Pendant ce temps, d’autres membres de sa famille et de celle de son épouse les ont rejoints au Québec. Ils se sont cependant installés à Montréal. Miguel et sa famille les ont donc suivis ici. Provenant de la principale ville portuaire du Salvador, Acajutla, il avait de l’expérience dans le commerce et les questions douanières. Il se dénicha ici un emploi de directeur des importations au sein d’un organisme qui souhaitait développer le commerce de café équitable avec Haïti. L’entreprise ne subsista malheureusement pas longtemps. Après des études aux HEC, il travailla à la Confédération Desjardins en comptabilité pendant quelques années.
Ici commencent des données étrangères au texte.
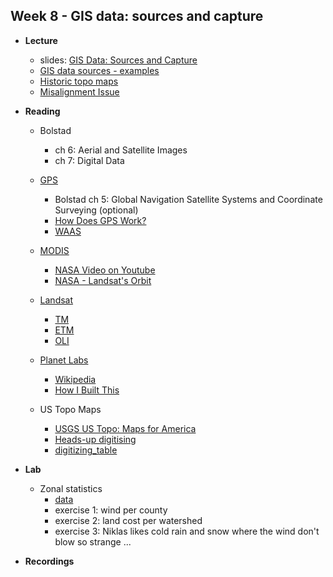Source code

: ## Week 8 - GIS data: sources and capture

- **Lecture**
  - slides: [GIS Data: Sources and Capture](ESM-263-2022-08-Data_Sources_and_Capture.pdf)
  - [GIS data sources - examples](../../general/data_sources.md)
  - [Historic topo maps](historic_maps/index.md)
  - [Misalignment Issue](Anchorage_A-8_NW_L61149B7.tif)

- **Reading**
    - Bolstad
      - ch 6: Aerial and Satellite Images
      - ch 7: Digital Data
      
    - [GPS](https://www.gps.gov/)
      - Bolstad ch 5: Global Navigation Satellite Systems and Coordinate Surveying (optional)
      - [How Does GPS Work?](https://www.youtube.com/watch?v=FU_pY2sTwTA)
      - [WAAS](https://www.faa.gov/about/office_org/headquarters_offices/ato/service_units/techops/navservices/gnss/waas)
    - [MODIS](https://modis.gsfc.nasa.gov/)
      - [NASA Video on Youtube](https://www.youtube.com/@NASAgovVideo)
      - [NASA - Landsat's Orbit](https://www.youtube.com/watch?v=P-lbujsVa2M)
    - [Landsat](https://landsat.gsfc.nasa.gov/)
      - [TM](https://landsat.gsfc.nasa.gov/thematic-mapper/)
      - [ETM](https://landsat.gsfc.nasa.gov/the-enhanced-thematic-mapper-plus-etm/)
      - [OLI](https://landsat.gsfc.nasa.gov/satellites/landsat-8/spacecraft-instruments/operational-land-imager/)
    - [Planet Labs](https://www.planet.com/)
      - [Wikipedia](https://en.wikipedia.org/wiki/Planet_Labs)
      - [How I Built This](https://www.npr.org/2021/12/10/1063119670/planet-will-marshall-and-robbie-schingler)
    - US Topo Maps
      - [USGS US Topo: Maps for America](https://www.usgs.gov/programs/national-geospatial-program/us-topo-maps-america)
      - [Heads-up digitising](https://docs.qgis.org/3.22/en/docs/gentle_gis_introduction/data_capture.html#heads-up-digitising)
      - [digitizing_table](https://upload.wikimedia.org/wikipedia/commons/e/e6/1989._Tommy_Gregg_with_an_early_digitizing_table_behind_him._Tommy_led_the_first_efforts_to_automate_the_Region_6_aerial_detection_survey_GIS_data._Portland,_OR._(35432849605).jpg)
      
- **Lab**
  - Zonal statistics
    - [data](lab8.zip)
    - exercise 1: wind per county
    - exercise 2: land cost per watershed
    - exercise 3: Niklas likes cold rain and snow where the wind don't blow so strange ...
  
- **Recordings**
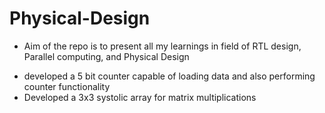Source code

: # Physical-Design
- Aim of the repo is to present all my learnings in field of RTL design, Parallel computing, and Physical Design
* developed a 5 bit counter capable of loading data and also performing counter functionality
* Developed a 3x3 systolic array for matrix multiplications
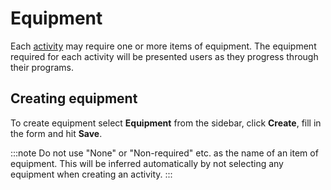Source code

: # Equipment

Each [activity](./activities.md) may require one or more items of equipment.
The equipment required for each activity will be presented users as they
progress through their programs.

## Creating equipment

To create equipment select **Equipment** from the sidebar, click **Create**, fill
in the form and hit **Save**.

:::note
Do not use "None" or "Non-required" etc. as the name of an item of equipment.
This will be inferred automatically by not selecting any equipment when
creating an activity.
:::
À la suite d’une restructuration qui lui coûta son poste, la famille fit un détour par Vancouver, où il travailla comme directeur du Hispanic Community Center. L’appel de la famille les ramena cependant tous à Montréal, au début des années 2000.

À son retour, il œuvra comme bénévole à l’église Notre-Dame de Pompéi sur Sauvé à l’intersection du boulevard St-Michel. Il y recevait initialement deux fois par semaine des réfugiés et immigrants hispaniques, haïtiens et africains qui demandaient de l’aide à la paroisse pour passer à travers les processus d’immigration. Les missionnaires scalabriniens, un ordre religieux fondé par Giovanni Baptista Scalabrini, père des migrants, ont constaté que les besoins grandissaient bien vite. Ils ont donc acheté l’église Sante Rita pour en faire un centre d’aide laïc et indépendant. Les premiers mois furent consacrés à rafraichir cette église inutilisée qui avait bien besoin d’être réaménagée.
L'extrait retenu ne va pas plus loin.